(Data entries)
########################################

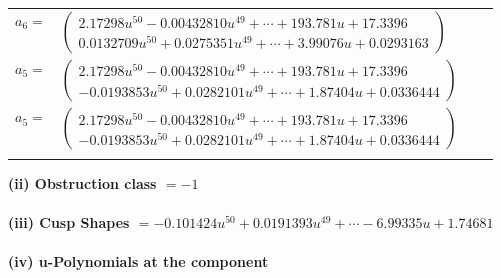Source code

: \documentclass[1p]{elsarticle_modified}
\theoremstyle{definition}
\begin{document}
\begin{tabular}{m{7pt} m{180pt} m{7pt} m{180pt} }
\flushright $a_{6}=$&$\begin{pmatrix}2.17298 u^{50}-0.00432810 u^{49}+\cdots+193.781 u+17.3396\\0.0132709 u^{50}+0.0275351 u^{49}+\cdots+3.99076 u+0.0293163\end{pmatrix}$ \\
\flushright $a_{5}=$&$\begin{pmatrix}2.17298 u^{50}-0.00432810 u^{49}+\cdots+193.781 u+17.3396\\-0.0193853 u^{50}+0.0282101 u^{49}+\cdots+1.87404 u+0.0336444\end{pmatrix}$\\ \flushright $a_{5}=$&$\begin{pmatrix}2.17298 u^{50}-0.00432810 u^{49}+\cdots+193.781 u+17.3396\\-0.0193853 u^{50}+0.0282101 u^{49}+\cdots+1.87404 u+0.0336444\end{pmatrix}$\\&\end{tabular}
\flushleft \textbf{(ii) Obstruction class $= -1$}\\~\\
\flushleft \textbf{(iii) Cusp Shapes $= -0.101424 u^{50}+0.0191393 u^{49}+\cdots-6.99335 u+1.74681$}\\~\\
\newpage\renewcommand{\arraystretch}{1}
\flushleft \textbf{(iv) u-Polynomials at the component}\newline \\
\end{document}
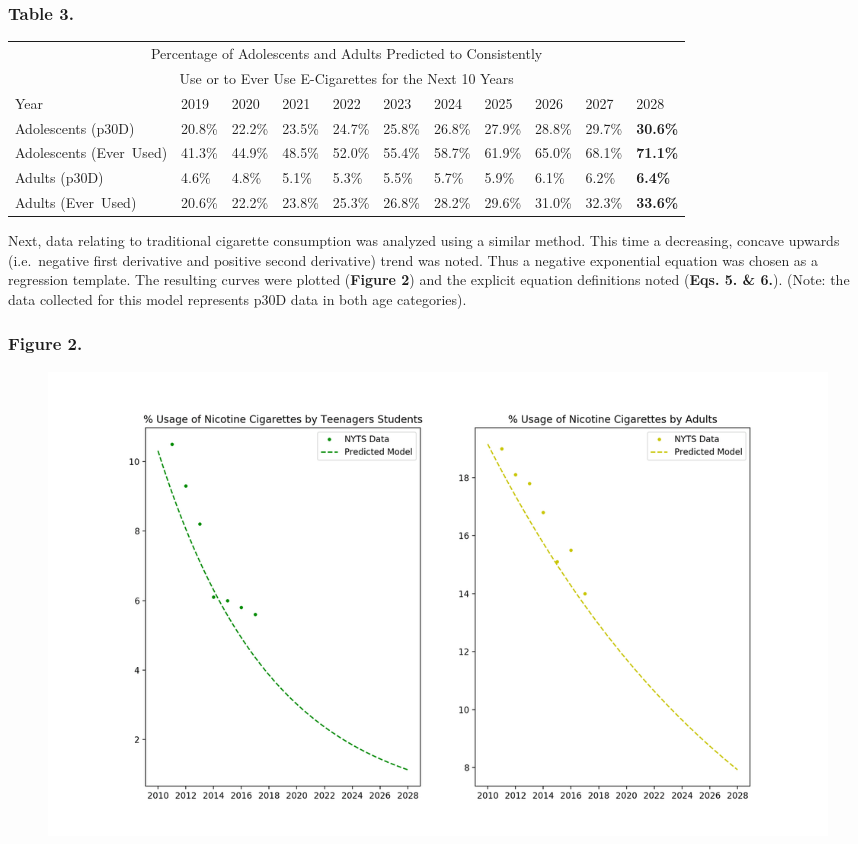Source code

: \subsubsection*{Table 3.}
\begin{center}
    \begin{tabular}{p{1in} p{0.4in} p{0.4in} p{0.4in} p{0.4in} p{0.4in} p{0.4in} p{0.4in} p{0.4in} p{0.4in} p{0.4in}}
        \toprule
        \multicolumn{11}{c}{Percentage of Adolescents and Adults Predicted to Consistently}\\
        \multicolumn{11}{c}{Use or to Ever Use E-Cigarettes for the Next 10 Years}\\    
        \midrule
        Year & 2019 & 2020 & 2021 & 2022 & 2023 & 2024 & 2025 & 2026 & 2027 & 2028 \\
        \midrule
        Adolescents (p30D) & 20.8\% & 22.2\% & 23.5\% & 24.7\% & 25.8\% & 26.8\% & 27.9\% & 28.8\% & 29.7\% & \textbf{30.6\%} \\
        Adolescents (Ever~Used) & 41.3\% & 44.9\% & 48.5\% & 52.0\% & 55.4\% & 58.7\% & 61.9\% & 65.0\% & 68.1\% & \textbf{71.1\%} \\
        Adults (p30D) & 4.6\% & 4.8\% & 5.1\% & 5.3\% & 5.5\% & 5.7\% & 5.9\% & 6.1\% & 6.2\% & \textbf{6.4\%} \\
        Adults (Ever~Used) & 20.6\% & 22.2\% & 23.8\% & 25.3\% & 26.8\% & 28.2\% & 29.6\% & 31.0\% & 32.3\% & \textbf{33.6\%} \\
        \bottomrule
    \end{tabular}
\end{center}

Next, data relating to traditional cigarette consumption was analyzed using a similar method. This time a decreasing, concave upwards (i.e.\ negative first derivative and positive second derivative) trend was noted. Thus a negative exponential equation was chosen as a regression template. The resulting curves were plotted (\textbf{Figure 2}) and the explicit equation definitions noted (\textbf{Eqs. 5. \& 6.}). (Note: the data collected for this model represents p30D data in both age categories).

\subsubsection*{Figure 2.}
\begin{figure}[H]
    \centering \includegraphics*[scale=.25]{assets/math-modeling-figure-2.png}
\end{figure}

########################################

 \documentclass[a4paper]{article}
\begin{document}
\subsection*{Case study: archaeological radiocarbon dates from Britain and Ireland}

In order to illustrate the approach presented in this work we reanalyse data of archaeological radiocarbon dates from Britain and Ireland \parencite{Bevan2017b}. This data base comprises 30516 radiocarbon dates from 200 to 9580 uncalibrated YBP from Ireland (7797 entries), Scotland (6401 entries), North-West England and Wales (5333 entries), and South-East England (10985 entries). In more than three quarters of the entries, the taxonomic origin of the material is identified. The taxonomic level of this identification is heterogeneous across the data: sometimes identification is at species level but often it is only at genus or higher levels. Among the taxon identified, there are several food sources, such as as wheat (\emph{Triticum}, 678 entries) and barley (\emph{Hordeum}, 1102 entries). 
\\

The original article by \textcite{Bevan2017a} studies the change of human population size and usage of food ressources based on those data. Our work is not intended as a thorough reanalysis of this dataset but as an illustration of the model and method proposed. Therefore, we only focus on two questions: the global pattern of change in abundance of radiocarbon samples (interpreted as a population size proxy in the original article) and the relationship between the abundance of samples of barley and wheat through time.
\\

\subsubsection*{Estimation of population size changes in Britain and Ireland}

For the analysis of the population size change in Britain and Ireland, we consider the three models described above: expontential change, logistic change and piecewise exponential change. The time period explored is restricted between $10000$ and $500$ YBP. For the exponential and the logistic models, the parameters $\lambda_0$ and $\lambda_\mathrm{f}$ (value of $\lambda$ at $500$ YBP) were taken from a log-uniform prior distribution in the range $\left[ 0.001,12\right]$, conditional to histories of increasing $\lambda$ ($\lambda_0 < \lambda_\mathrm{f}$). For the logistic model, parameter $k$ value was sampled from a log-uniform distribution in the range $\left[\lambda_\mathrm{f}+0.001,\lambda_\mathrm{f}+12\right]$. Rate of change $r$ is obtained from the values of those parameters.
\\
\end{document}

########################################

TASK:
Among the entries above, how many lines include the word "archaeological"? Reply with the number only.

EXERCISE RESPONSE:
2